Data shown —

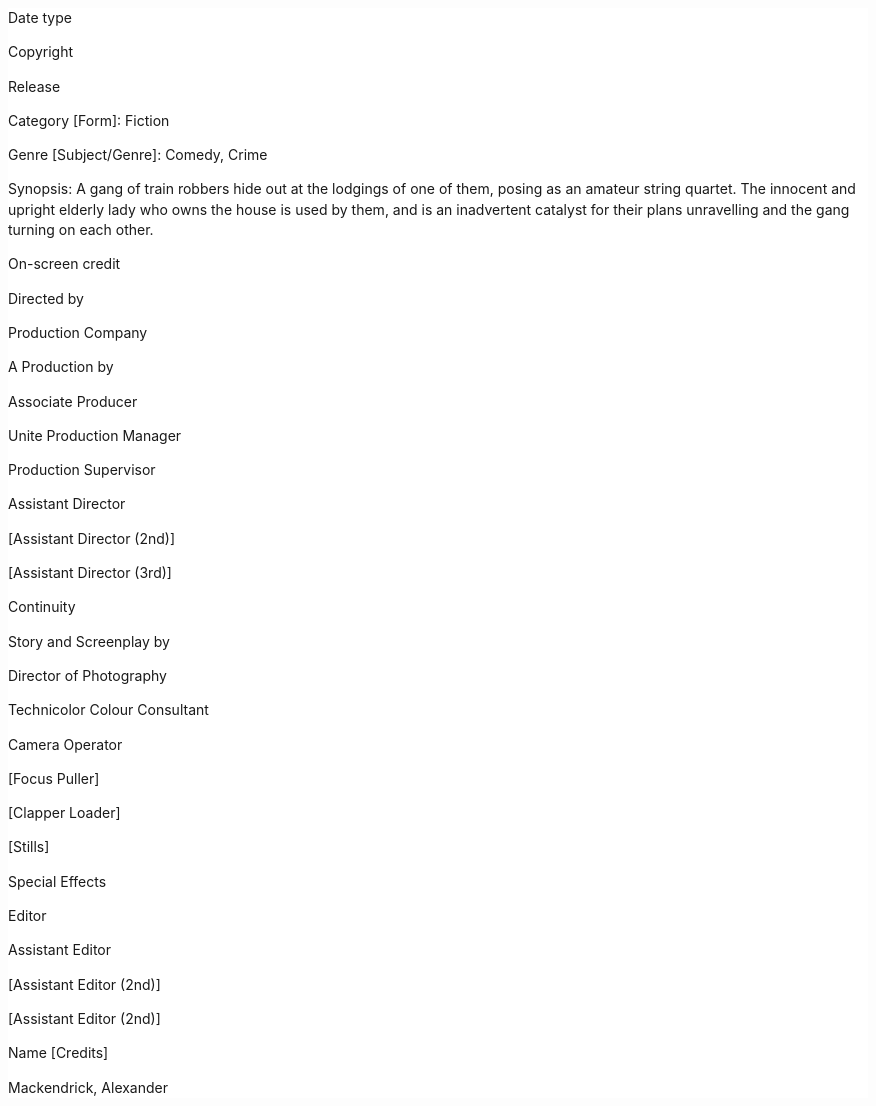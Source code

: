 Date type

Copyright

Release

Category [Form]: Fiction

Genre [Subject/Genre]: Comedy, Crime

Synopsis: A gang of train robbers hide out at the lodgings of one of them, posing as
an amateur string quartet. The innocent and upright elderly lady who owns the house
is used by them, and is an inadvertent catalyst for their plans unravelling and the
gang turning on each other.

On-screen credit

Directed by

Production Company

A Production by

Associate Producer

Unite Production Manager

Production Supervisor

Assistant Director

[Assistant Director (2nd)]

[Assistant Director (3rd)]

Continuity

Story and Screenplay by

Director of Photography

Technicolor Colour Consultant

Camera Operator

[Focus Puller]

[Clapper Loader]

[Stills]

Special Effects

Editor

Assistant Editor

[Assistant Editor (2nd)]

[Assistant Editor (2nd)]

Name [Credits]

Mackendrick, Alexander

Work to complete — Word for word, quote the lines from the line containing "Camera Operator" through the end of the material, both included, and nothing else.

Finished exercise —
Camera Operator

[Focus Puller]

[Clapper Loader]

[Stills]

Special Effects

Editor

Assistant Editor

[Assistant Editor (2nd)]

[Assistant Editor (2nd)]

Name [Credits]

Mackendrick, Alexander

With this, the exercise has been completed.